Turkish officials claim to have “strong evidence” that the terrorists behind the Istanbul airport attack came to the country from the Islamic State (ISIS) stronghold of Raqqa, Syria. Multiple sources claim that the group’s leadership, including a Chechen terrorist responsible for training Russian-speaking militants for ISIS, was involved in the planning of the attack that killed at least 43 and wounded an estimated 230 more.
Turkish government officials publicly announced Thursday they arrested 22 people in connection with the terrorist attack on the Istanbul airport. An official told PPD that “the attackers behind Tuesday’s shootings and suicide bombings were from Russia, Uzbekistan, and Kyrgyzstan.” Akhmed Chatayev was identified on a U.N. sanctions list as an ISIS leader and was wanted by Russian authorities. Chatayev had been wanted for links to terrorism since 2008.

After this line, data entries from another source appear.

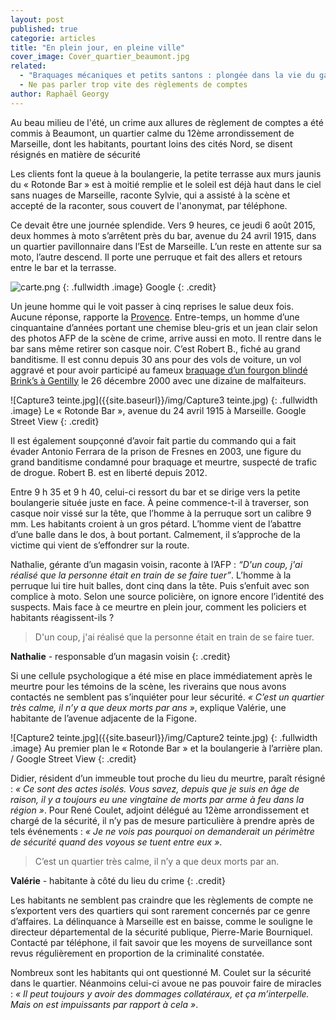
 ```yaml
---
layout: post
published: true
categorie: articles
title: "En plein jour, en pleine ville"
cover_image: Cover_quartier_beaumont.jpg
related: 
  - "Braquages mécaniques et petits santons : plongée dans la vie du gangster Robert B."
  - Ne pas parler trop vite des règlements de comptes
author: Raphaël Georgy
---
```



Au beau milieu de l'été, un crime aux allures de règlement de comptes a été commis à Beaumont, un quartier calme du 12ème arrondissement de Marseille, dont les habitants, pourtant loins des cités Nord, se disent résignés en matière de sécurité

Les clients font la queue à la boulangerie, la petite terrasse aux murs jaunis du « Rotonde Bar » est à moitié remplie et le soleil est déjà haut dans le ciel sans nuages de Marseille, raconte Sylvie, qui a assisté à la scène et accepté de la raconter, sous couvert de l'anonymat, par téléphone. 

Ce devait être une journée splendide. Vers 9 heures, ce jeudi 6 août 2015, deux hommes à moto s’arrêtent près du bar, avenue du 24 avril 1915, dans un quartier pavillonnaire dans l’Est de Marseille. L’un reste en attente sur sa moto, l’autre descend. Il porte une perruque et fait des allers et retours entre le bar et la terrasse.

![carte.png]({{site.baseurl}}/img/carte.png)
{: .fullwidth .image}
Google
{: .credit}

Un jeune homme qui le voit passer à cinq reprises le salue deux fois. Aucune réponse, rapporte la [Provence](http://www.laprovence.com/article/actualites/3525845/marseille-un-homme-abattu-en-pleinerue-dans-un-guet-apens.html). Entre-temps, un homme d’une cinquantaine d’années portant une chemise bleu-gris et un jean clair selon des photos AFP de la scène de crime, arrive aussi en moto. Il rentre dans le bar sans même retirer son casque noir. C’est Robert B., fiché au grand banditisme. Il est connu depuis 30 ans pour des vols de voiture, un vol aggravé et pour avoir participé au fameux [braquage d’un fourgon blindé Brink’s à Gentilly](http://www.leparisien.fr/faits-divers/deux-fourgons-de-la-brink-s-attaques-a-l-explosif-27-12-2000-2001852979.php) le 26 décembre 2000 avec une dizaine de malfaiteurs. 

![Capture3 teinte.jpg]({{site.baseurl}}/img/Capture3 teinte.jpg)
{: .fullwidth .image}
Le  « Rotonde Bar », avenue du 24 avril 1915 à Marseille. Google Street View
{: .credit}

Il est également soupçonné d’avoir fait partie du commando qui a fait évader Antonio Ferrara de la prison de Fresnes en 2003, une figure du grand banditisme condamné pour braquage et meurtre, suspecté de trafic de drogue. Robert B. est en liberté depuis 2012.

Entre 9 h 35 et 9 h 40, celui-ci ressort du bar et se dirige vers la petite boulangerie située juste en face. À peine commence-t-il à traverser, son casque noir vissé sur la tête, que l’homme à la perruque sort un calibre 9 mm. Les habitants croient à un gros pétard. L’homme vient de l’abattre d’une balle dans le dos, à bout portant. Calmement, il s’approche de la victime qui vient de s’effondrer sur la route. 

Nathalie, gérante d’un magasin voisin, raconte à l’AFP : _“D'un coup, j'ai réalisé que la personne était en train de se faire tuer”_. L’homme à la perruque lui tire huit balles, dont cinq dans la tête. Puis s’enfuit avec son complice à moto. Selon une source policière, on ignore encore l’identité des suspects. Mais face à ce meurtre en plein jour, comment les policiers et habitants réagissent-ils ?

>D'un coup, j'ai réalisé que la personne était en train de se faire tuer.

**Nathalie** - responsable d’un magasin voisin
{: .credit}

Si une cellule psychologique a été mise en place immédiatement après le meurtre pour les témoins de la scène, les riverains que nous avons contactés ne semblent pas s’inquiéter pour leur sécurité. _« C’est un quartier très calme, il n’y a que deux morts par ans »_, explique Valérie, une habitante de l’avenue adjacente de la Figone.

![Capture2 teinte.jpg]({{site.baseurl}}/img/Capture2 teinte.jpg)
{: .fullwidth .image}
Au premier plan le « Rotonde Bar » et la boulangerie à l’arrière plan. / Google Street View
{: .credit}

Didier, résident d’un immeuble tout proche du lieu du meurtre, paraît résigné : _« Ce sont des actes isolés. Vous savez, depuis que je suis en âge de raison, il y a toujours eu une vingtaine de morts par arme à feu dans la région »_. Pour René Coulet, adjoint délégué au 12ème arrondissement et chargé de la sécurité, il n’y pas de mesure particulière à prendre après de tels événements : _« Je ne vois pas pourquoi on demanderait un périmètre de sécurité quand des voyous se tuent entre eux »_. 

>C’est un quartier très calme, il n’y a que deux morts par an.

**Valérie** - habitante à côté du lieu du crime
{: .credit}

Les habitants ne semblent pas craindre que les règlements de compte ne s’exportent vers des quartiers qui sont rarement concernés par ce genre d’affaires. La délinquance à Marseille est en baisse, comme le souligne le directeur départemental de la sécurité publique, Pierre-Marie Bourniquel. Contacté par téléphone, il fait savoir que les moyens de surveillance sont revus régulièrement en proportion de la criminalité constatée.

Nombreux sont les habitants qui ont questionné M. Coulet sur la sécurité dans le quartier. Néanmoins celui-ci avoue ne pas pouvoir faire de miracles : _« Il peut toujours y avoir des dommages collatéraux, et ça m’interpelle. Mais on est impuissants par rapport à cela »_.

Still, the nationality of the attackers does not disprove Turkish officials’ claims. Former Soviet satellite states, particularly Chechnya and Uzbekistan, have produced some of the most dangerous and well-trained battalions in the ISIS army, one of which is called the Uzbek battalion.
Sources told PPD that the attackers rented an apartment in the Fatih district of Istanbul and one of them left his passport behind before the attack. They said the evidence shows the attackers entered Turkey roughly a month ago from Raqqa, though strangely claimed they did so with the suicide vests and bombs used in the Istanbul airport attack.

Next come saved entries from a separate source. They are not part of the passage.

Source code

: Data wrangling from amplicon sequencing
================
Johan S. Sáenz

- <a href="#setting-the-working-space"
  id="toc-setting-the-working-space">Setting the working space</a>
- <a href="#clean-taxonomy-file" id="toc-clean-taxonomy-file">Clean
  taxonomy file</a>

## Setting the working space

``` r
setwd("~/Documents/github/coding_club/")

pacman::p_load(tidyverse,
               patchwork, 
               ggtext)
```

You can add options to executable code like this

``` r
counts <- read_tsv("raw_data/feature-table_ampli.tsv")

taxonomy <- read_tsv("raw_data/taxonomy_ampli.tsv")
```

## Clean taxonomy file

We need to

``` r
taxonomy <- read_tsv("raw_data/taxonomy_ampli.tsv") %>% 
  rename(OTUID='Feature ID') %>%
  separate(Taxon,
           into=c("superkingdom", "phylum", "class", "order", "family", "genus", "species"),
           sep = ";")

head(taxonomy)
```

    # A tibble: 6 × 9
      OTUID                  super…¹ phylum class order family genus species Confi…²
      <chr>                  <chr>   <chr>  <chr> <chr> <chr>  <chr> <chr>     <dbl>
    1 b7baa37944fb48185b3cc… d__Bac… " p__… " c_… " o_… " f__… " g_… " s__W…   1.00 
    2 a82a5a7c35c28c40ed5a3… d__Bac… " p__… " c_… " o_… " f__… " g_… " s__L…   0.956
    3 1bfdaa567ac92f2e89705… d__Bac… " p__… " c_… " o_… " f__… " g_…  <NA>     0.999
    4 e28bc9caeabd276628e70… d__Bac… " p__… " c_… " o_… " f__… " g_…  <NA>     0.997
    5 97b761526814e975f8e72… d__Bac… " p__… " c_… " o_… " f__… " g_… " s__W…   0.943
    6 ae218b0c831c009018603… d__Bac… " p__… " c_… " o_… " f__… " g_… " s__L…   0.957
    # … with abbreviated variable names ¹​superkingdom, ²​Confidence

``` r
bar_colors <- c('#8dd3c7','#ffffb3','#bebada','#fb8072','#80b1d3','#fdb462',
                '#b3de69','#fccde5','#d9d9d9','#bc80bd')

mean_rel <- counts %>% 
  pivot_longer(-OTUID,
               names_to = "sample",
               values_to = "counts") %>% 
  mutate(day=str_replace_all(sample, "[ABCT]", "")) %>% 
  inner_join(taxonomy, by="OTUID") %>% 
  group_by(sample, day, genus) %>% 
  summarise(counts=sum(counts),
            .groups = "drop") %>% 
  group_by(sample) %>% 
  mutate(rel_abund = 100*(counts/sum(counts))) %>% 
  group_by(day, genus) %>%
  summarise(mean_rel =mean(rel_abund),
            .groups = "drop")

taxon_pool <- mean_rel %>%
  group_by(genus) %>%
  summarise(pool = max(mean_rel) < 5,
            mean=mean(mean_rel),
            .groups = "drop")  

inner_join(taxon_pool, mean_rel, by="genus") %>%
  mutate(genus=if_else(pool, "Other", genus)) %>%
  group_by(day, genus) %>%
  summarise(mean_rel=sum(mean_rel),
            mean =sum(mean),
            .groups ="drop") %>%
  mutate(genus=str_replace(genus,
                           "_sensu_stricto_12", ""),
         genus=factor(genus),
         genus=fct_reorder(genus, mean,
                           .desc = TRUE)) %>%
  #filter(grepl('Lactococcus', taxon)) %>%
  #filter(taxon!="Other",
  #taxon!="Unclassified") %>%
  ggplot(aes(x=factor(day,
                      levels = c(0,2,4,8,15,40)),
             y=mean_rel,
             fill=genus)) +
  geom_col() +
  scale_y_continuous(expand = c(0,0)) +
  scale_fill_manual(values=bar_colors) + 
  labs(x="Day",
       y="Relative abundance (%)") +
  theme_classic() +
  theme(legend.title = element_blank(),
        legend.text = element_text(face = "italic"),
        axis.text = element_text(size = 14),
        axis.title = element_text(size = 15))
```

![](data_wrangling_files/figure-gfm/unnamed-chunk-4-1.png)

ISIS previously jumped to claim responsibility for the attacks like the one that killed 49 people at a gay nightclub in Orlando, which was out of character for the group. That raises the question as to why has the group stayed silent on the attack in Istanbul? By avoiding any claim of responsibility, ISIS forces Ankara to consider the possibility that its longtime Kurdish adversaries are responsible.
That could lead to Turkey’s ramping up its military campaign against the Kurds who are fighting — and making gains against — the Islamic State in northern Syria. The Islamic State seeks to exploit this fissure between Kurds and Turks to advance its agenda, said a U.S. official, who spoke on condition of anonymity.
President Recep Tayyip Erdogan said in a statement following the terror attack that it “will not divide or split our country,” adding the attackers committing the act proved they are not really Muslims by conducting it during the final days of the holy month of Ramadan shows the terrorists had no regard for faith or values.
“This is not Islamic. Taking one person’s life means going straight to hell,” he added. “No terrorist organization will come between what we are.”
However, the truth is that Turkey, a NATO member and once staunch ally in the War on Terror, has moved markedly toward Islamic supremacy in recent years. Following the Paris terror attacks, Turkish citizens attending a soccer game booed during a moment of silence for the victims, following up their boos with shouts of “Allah Akbar.”
Meanwhile, Central Intelligence Agency (CIA) Director John Brennan said the attack in Istanbul “certainly bears the hallmarks of ISIL’s depravity.” However, he would “be surprised if Daesh is not trying to carry out that kind of attack in the United States,” using an alternate name for ISIS commonly and tellingly used by members of the Obama administration.